▶ Your task
Of all the lines below, output only those starting at the one with "있는 부점을 말한다.(2021.12.22. 본호개정)" and ending at the one with "2. 주채무자가 법인으로", both ends included, exactly as written.

::::::

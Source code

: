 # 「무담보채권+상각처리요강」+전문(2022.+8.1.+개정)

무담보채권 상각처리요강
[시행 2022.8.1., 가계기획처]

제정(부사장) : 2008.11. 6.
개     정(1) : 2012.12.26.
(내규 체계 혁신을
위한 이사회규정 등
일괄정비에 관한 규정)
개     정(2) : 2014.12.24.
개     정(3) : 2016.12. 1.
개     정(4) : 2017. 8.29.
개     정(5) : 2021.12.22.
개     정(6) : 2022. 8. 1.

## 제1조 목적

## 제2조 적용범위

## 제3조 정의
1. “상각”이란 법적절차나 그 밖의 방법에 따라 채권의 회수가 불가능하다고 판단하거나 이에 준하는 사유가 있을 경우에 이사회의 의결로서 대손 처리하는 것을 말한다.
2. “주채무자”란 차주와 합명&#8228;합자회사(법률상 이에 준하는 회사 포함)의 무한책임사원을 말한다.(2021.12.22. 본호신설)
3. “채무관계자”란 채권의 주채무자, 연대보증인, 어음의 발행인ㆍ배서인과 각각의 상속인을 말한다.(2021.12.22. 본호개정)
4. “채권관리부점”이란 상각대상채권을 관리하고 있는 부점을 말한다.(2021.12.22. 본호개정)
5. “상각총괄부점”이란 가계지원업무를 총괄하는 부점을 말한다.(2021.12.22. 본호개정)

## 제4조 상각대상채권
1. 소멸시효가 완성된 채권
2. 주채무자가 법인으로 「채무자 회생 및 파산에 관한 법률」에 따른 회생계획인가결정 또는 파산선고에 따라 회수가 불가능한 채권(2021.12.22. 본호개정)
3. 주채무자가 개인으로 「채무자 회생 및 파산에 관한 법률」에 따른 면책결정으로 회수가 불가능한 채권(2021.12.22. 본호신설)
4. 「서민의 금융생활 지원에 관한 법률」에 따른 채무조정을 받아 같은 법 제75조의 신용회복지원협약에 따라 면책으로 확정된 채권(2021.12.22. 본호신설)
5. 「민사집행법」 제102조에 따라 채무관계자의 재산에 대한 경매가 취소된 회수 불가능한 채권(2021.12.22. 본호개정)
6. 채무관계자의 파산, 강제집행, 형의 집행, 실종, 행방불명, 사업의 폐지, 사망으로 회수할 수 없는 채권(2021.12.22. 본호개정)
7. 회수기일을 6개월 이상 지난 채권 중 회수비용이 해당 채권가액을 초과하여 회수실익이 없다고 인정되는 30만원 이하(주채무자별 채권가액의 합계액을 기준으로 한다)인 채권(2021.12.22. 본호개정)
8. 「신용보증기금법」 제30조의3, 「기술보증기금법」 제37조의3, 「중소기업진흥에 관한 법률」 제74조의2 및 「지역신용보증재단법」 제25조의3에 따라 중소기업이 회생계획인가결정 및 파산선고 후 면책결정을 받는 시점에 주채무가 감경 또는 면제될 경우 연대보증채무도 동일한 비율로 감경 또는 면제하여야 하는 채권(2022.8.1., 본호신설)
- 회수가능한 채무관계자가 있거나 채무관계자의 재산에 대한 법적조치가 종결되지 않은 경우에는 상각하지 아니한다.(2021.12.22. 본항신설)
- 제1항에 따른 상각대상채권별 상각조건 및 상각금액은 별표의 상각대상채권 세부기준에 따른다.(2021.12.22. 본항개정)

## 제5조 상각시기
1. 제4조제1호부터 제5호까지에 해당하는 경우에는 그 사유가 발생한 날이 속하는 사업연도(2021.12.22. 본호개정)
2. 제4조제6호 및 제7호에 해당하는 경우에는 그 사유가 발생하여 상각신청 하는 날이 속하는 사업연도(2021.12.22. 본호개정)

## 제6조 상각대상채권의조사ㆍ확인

::::::

▶ Completed exercise
4. “채권관리부점”이란 상각대상채권을 관리하고 있는 부점을 말한다.(2021.12.22. 본호개정)
5. “상각총괄부점”이란 가계지원업무를 총괄하는 부점을 말한다.(2021.12.22. 본호개정)

## 제4조 상각대상채권
1. 소멸시효가 완성된 채권
2. 주채무자가 법인으로 「채무자 회생 및 파산에 관한 법률」에 따른 회생계획인가결정 또는 파산선고에 따라 회수가 불가능한 채권(2021.12.22. 본호개정)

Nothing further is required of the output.